-- Work instructions --
Which of the lines in the data below contain the string "githubusercontent"? Copy each of them.

-- The data --
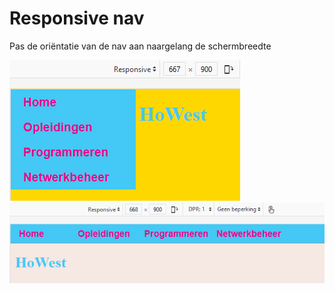 # Responsive nav
Pas de oriëntatie van de nav aan naargelang de schermbreedte

![smal scherm](img/Smal.png)
![breed scherm](img/Breed.png)
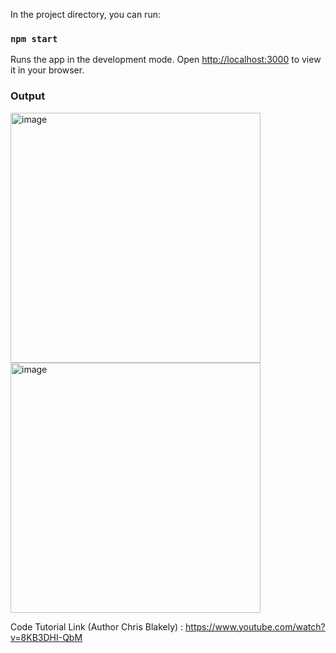 In the project directory, you can run:

### `npm start`

Runs the app in the development mode.
Open [http://localhost:3000](http://localhost:3000) to view it in your browser.

### Output

<img width="400" alt="image" src="https://user-images.githubusercontent.com/37996679/221480490-f797c851-b122-424c-98ec-166300e855ca.png">
<img width="400" alt="image" src="https://user-images.githubusercontent.com/37996679/221481350-7512a9ea-d020-4a08-9166-e5ee18d27625.png">


Code Tutorial Link (Author Chris Blakely) : https://www.youtube.com/watch?v=8KB3DHI-QbM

-- Solution to the problem --
<img width="400" alt="image" src="https://user-images.githubusercontent.com/37996679/221480490-f797c851-b122-424c-98ec-166300e855ca.png">
<img width="400" alt="image" src="https://user-images.githubusercontent.com/37996679/221481350-7512a9ea-d020-4a08-9166-e5ee18d27625.png">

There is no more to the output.